By Insights Team in AI — 28 Jul 2025

Do Multimodal Large Models Truly 'Understand' the World? Revealing Core Knowledge Deficits in MLLMs}

This article explores the core knowledge gaps in multimodal large language models (MLLMs), highlighting their limitations in basic cognition and implications for true understanding of the world.

However, a closer look reveals a fact: these models often fail in tasks that are simple, intuitive, and easily handled by human children.

For example, questions like "Is the toy still there after being covered?", "Does the volume change when liquid is poured into different-shaped containers?", and "Will two objects collide when approaching each other?" highlight their shortcomings.

Does this mean that the inherent cognitive structure of MLLMs lacks the basic knowledge mechanisms that support early human learning? In other words, do they lack core knowledge?

ICML 2025 high-scoring paper (initial score 4443) reveals the 'core cognitive blind spots' of MLLMs.
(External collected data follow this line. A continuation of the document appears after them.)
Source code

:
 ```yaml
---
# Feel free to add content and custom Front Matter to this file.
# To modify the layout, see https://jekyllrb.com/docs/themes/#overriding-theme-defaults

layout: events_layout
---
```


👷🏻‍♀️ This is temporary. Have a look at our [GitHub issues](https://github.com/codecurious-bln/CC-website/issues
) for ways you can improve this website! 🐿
Research from UC San Diego titled "Core Knowledge Deficits in Multi-Modal Language Models" provides a systematic and in-depth analysis of this issue.
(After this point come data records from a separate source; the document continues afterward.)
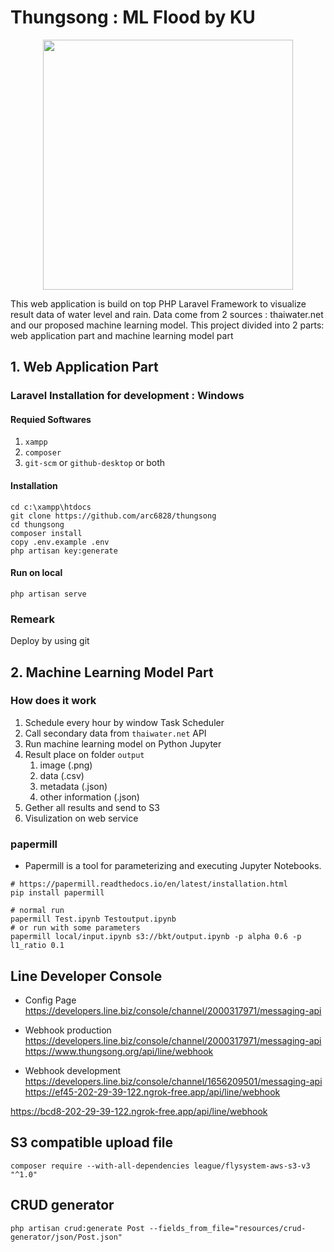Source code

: # Thungsong : ML Flood by KU
<div align="center">
<img src="https://thungsongflood.org/img/LOGO_KU_Flood-01.png" width="400" />
</div>

This web application is build on top PHP Laravel Framework to visualize result data of water level and rain. Data come from 2 sources : thaiwater.net and our proposed machine learning model. This project divided into 2 parts: web application part and machine learning model part

## 1. Web Application Part

### Laravel Installation for development : Windows
#### Requied Softwares
1. `xampp`
1. `composer`
1. `git-scm` or `github-desktop` or both

#### Installation

```
cd c:\xampp\htdocs
git clone https://github.com/arc6828/thungsong
cd thungsong
composer install
copy .env.example .env
php artisan key:generate
```

#### Run on local
```
php artisan serve
```

### Remeark
Deploy by using git


## 2. Machine Learning Model Part

### How does it work
1. Schedule every hour by window Task Scheduler 
1. Call secondary data from `thaiwater.net` API
1. Run machine learning model on Python Jupyter
1. Result place on folder `output`
    1. image (.png)
    1. data (.csv)
    1. metadata (.json)
    1. other information (.json)
1. Gether all results and send to S3
1. Visulization on web service



### papermill
- Papermill is a tool for parameterizing and executing Jupyter Notebooks.

```
# https://papermill.readthedocs.io/en/latest/installation.html
pip install papermill

# normal run
papermill Test.ipynb Testoutput.ipynb
# or run with some parameters
papermill local/input.ipynb s3://bkt/output.ipynb -p alpha 0.6 -p l1_ratio 0.1
```


## Line Developer Console
- Config Page
https://developers.line.biz/console/channel/2000317971/messaging-api

- Webhook production
https://developers.line.biz/console/channel/2000317971/messaging-api
https://www.thungsong.org/api/line/webhook


- Webhook development
https://developers.line.biz/console/channel/1656209501/messaging-api
https://ef45-202-29-39-122.ngrok-free.app/api/line/webhook

https://bcd8-202-29-39-122.ngrok-free.app/api/line/webhook

## S3 compatible upload file
```
composer require --with-all-dependencies league/flysystem-aws-s3-v3 "^1.0"
```


## CRUD generator
```
php artisan crud:generate Post --fields_from_file="resources/crud-generator/json/Post.json"
```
Paper Title: Core Knowledge Deficits in Multi-Modal Language Models
Link: https://arxiv.org/pdf/2410.10855

Findings: Current mainstream MLLMs widely lack core cognitive abilities, and these cannot be naturally acquired by scaling the models.
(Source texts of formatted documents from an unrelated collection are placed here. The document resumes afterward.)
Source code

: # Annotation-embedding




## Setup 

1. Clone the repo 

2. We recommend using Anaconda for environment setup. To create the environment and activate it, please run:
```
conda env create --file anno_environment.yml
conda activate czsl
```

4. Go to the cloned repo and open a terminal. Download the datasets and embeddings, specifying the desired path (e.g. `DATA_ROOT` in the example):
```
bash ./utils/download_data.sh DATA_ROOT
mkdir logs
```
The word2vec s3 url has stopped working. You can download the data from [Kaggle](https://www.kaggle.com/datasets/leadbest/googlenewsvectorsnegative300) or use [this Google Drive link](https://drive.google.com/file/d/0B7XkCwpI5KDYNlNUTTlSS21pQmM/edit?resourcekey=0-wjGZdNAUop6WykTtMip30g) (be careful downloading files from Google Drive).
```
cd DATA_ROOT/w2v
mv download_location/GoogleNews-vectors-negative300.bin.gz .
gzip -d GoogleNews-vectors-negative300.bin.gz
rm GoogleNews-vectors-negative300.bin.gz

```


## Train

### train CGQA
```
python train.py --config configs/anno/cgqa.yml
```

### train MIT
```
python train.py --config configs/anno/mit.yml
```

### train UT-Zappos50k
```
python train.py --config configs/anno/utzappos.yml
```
To address this, the authors developed an innovative multimodal assessment system CoreCognition and proposed a unique Concept Hacking method to reveal whether models truly understand the core knowledge behind tasks, or just guess correctly.

CoreCognition is a cross-modal cognitive evaluation benchmark designed to test models' understanding of fundamental concepts across different stages of cognitive development, inspired by Piaget's developmental theory.

Four Major Findings

Models lack basic cognition: They perform poorly on simple tasks like boundary perception, object permanence, and spatial awareness, indicating a lack of understanding of fundamental world structures.
High-level reasoning is not supported by basic cognition: Advanced reasoning abilities are not built upon solid foundational cognition, leading to robustness issues.
Scaling models does not significantly improve core cognition: Increasing parameters enhances high-level reasoning but does little for basic cognition, sometimes even degrading it.
Reasoning models show no clear advantage: System-2 reasoning does not effectively help models learn or infer basic cognition, suggesting a deficiency in pretraining.

Concept Hacking: Revealing 'False Understanding'

To verify if models truly grasp core concepts, the authors introduced Concept Hacking: constructing control and manipulated test sets with reversed key features to distinguish genuine understanding from superficial guessing.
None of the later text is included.